--- Exercise instructions ---
Report back every line of the entries that contains "click", exactly as written.

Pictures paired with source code
********

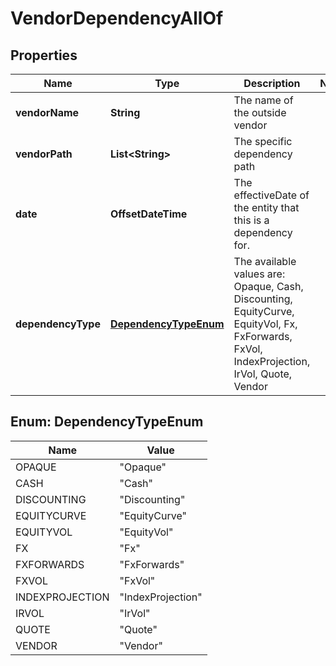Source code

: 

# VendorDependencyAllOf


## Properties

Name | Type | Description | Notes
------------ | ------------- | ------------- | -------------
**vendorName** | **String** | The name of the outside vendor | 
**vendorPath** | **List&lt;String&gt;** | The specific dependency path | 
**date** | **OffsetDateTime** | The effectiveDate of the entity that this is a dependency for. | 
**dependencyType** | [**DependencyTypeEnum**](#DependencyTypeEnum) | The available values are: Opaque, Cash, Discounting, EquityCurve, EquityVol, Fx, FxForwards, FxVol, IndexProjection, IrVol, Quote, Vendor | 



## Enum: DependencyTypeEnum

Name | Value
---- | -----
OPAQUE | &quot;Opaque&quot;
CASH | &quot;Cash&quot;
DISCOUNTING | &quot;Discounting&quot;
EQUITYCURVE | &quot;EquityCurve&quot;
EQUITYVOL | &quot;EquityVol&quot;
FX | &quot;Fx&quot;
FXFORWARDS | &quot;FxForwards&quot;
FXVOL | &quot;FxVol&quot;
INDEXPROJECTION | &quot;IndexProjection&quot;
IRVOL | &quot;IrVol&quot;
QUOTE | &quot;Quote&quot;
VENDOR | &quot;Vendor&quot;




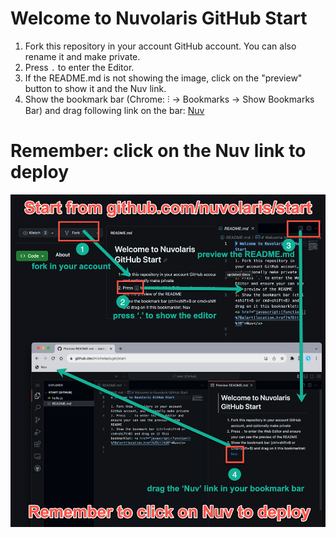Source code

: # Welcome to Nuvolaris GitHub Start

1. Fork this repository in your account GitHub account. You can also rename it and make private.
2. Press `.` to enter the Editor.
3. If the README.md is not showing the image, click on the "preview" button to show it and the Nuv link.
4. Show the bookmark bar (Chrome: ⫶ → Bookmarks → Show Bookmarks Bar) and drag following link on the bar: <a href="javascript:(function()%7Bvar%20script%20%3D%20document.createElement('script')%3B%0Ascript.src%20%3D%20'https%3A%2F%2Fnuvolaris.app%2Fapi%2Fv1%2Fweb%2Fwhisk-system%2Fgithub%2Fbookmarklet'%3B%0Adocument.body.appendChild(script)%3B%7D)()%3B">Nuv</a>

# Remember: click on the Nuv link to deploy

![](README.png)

********

--- Answer to this problem ---
3. If the README.md is not showing the image, click on the "preview" button to show it and the Nuv link.
# Remember: click on the Nuv link to deploy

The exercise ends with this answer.